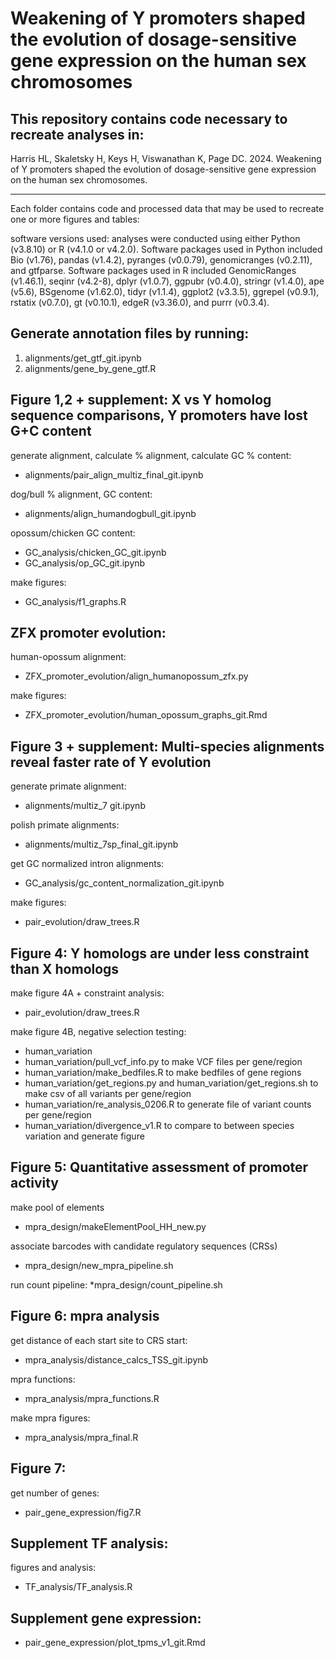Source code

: # Weakening of Y promoters shaped the evolution of dosage-sensitive gene expression on the human sex chromosomes

## This repository contains code necessary to recreate analyses in: 

Harris HL, Skaletsky H, Keys H, Viswanathan K, Page DC. 2024. Weakening of Y promoters shaped the evolution of dosage-sensitive gene expression on the human sex chromosomes. 
___ 

Each folder contains code and processed data that may be used to recreate one or more figures and tables:  
 
software versions used: 
analyses were conducted using either Python (v3.8.10) or R (v4.1.0 or v4.2.0). Software packages used in Python included Bio (v1.76), pandas (v1.4.2), pyranges (v0.0.79), genomicranges (v0.2.11), and gtfparse. Software packages used in R included GenomicRanges (v1.46.1), seqinr (v4.2-8), dplyr (v1.0.7), ggpubr (v0.4.0), stringr (v1.4.0), ape (v5.6), BSgenome (v1.62.0), tidyr (v1.1.4), ggplot2 (v3.3.5), ggrepel (v0.9.1), rstatix (v0.7.0), gt (v0.10.1), edgeR (v3.36.0), and purrr (v0.3.4).

## Generate annotation files by running:
  1. alignments/get_gtf_git.ipynb
  2. alignments/gene_by_gene_gtf.R

## Figure 1,2 + supplement: X vs Y homolog sequence comparisons, Y promoters have lost G+C content 

 generate alignment, calculate % alignment, calculate GC % content:  
 * alignments/pair_align_multiz_final_git.ipynb

 dog/bull % alignment, GC content: 
 * alignments/align_humandogbull_git.ipynb 

 opossum/chicken GC content: 
 * GC_analysis/chicken_GC_git.ipynb
 * GC_analysis/op_GC_git.ipynb

 make figures:
 * GC_analysis/f1_graphs.R


## ZFX promoter evolution: 

  human-opossum alignment: 
  * ZFX_promoter_evolution/align_humanopossum_zfx.py
 
  make figures:
  * ZFX_promoter_evolution/human_opossum_graphs_git.Rmd


## Figure 3 + supplement: Multi-species alignments reveal faster rate of Y evolution 

 generate primate alignment: 
 * alignments/multiz_7 git.ipynb

 polish primate alignments:
 * alignments/multiz_7sp_final_git.ipynb

 get GC normalized intron alignments: 
 * GC_analysis/gc_content_normalization_git.ipynb

 make figures:
 * pair_evolution/draw_trees.R 

## Figure 4: Y homologs are under less constraint than X homologs 

  make figure 4A + constraint analysis: 
  * pair_evolution/draw_trees.R 

  make figure 4B, negative selection testing: 
  * human_variation
  * human_variation/pull_vcf_info.py to make VCF files per gene/region 
  * human_variation/make_bedfiles.R to make bedfiles of gene regions
  * human_variation/get_regions.py and human_variation/get_regions.sh to make csv of all variants per gene/region
  * human_variation/re_analysis_0206.R to generate file of variant counts per gene/region
  * human_variation/divergence_v1.R to compare to between species variation and generate figure 


## Figure 5: Quantitative assessment of promoter activity

  make pool of elements
  * mpra_design/makeElementPool_HH_new.py

  associate barcodes with candidate regulatory sequences (CRSs)
  * mpra_design/new_mpra_pipeline.sh

  run count pipeline: 
  *mpra_design/count_pipeline.sh

## Figure 6: mpra analysis

  get distance of each start site to CRS start: 
  * mpra_analysis/distance_calcs_TSS_git.ipynb

  mpra functions: 
  * mpra_analysis/mpra_functions.R

  make mpra figures: 
  * mpra_analysis/mpra_final.R

## Figure 7: 
 get number of genes: 
 * pair_gene_expression/fig7.R

## Supplement TF analysis: 

 figures and analysis: 
 * TF_analysis/TF_analysis.R


## Supplement gene expression: 

 * pair_gene_expression/plot_tpms_v1_git.Rmd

Work request
From the data, collect all lines where the string "sensitive" appears.

Expected answer
: # Weakening of Y promoters shaped the evolution of dosage-sensitive gene expression on the human sex chromosomes
Harris HL, Skaletsky H, Keys H, Viswanathan K, Page DC. 2024. Weakening of Y promoters shaped the evolution of dosage-sensitive gene expression on the human sex chromosomes. 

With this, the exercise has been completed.